### What is needed
What follows is a set of records; restate each one word for word and drop the pictures.

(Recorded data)
***

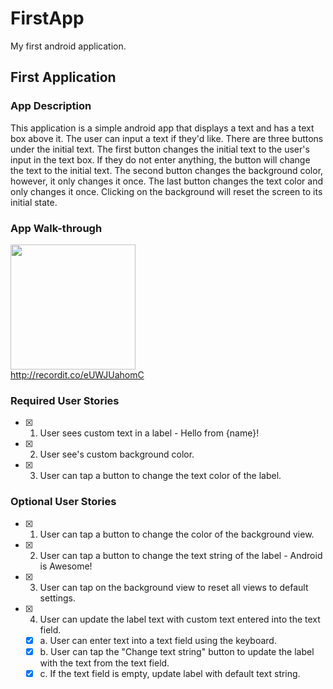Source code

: # FirstApp
My first android application.
## First Application

### App Description
This application is a simple android app that displays a text and has a text box above it. The user can input a text if they'd like. There are three buttons under the initial text. The first button changes the initial text to the user's input in the text box. If they do not enter anything, the button will change the text to the initial text. The second button changes the background color, however, it only changes it once. The last button changes the text color and only changes it once. Clicking on the background will reset the screen to its initial state.

### App Walk-through
<img src="http://recordit.co/eUWJUahomC" width=200><br>
http://recordit.co/eUWJUahomC

### Required User Stories
- [x] 1. User sees custom text in a label - Hello from {name}!
- [x] 2. User see's custom background color.
- [x] 3. User can tap a button to change the text color of the label.

### Optional User Stories
- [x] 1. User can tap a button to change the color of the background view.  
- [x] 2. User can tap a button to change the text string of the label - Android is Awesome!  
- [x] 3. User can tap on the background view to reset all views to default settings.  
- [x] 4. User can update the label text with custom text entered into the text field.  
   - [x] a. User can enter text into a text field using the keyboard.  
   - [x] b. User can tap the "Change text string" button to update the label with the text from the text field.  
   - [x] c. If the text field is empty, update label with default text string.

***

### Completed task
Source code

: # FirstApp
My first android application.
## First Application

### App Description
This application is a simple android app that displays a text and has a text box above it. The user can input a text if they'd like. There are three buttons under the initial text. The first button changes the initial text to the user's input in the text box. If they do not enter anything, the button will change the text to the initial text. The second button changes the background color, however, it only changes it once. The last button changes the text color and only changes it once. Clicking on the background will reset the screen to its initial state.

### App Walk-through
<img src="http://recordit.co/eUWJUahomC" width=200><br>
http://recordit.co/eUWJUahomC

### Required User Stories
- [x] 1. User sees custom text in a label - Hello from {name}!
- [x] 2. User see's custom background color.
- [x] 3. User can tap a button to change the text color of the label.

### Optional User Stories
- [x] 1. User can tap a button to change the color of the background view.  
- [x] 2. User can tap a button to change the text string of the label - Android is Awesome!  
- [x] 3. User can tap on the background view to reset all views to default settings.  
- [x] 4. User can update the label text with custom text entered into the text field.  
   - [x] a. User can enter text into a text field using the keyboard.  
   - [x] b. User can tap the "Change text string" button to update the label with the text from the text field.  
   - [x] c. If the text field is empty, update label with default text string.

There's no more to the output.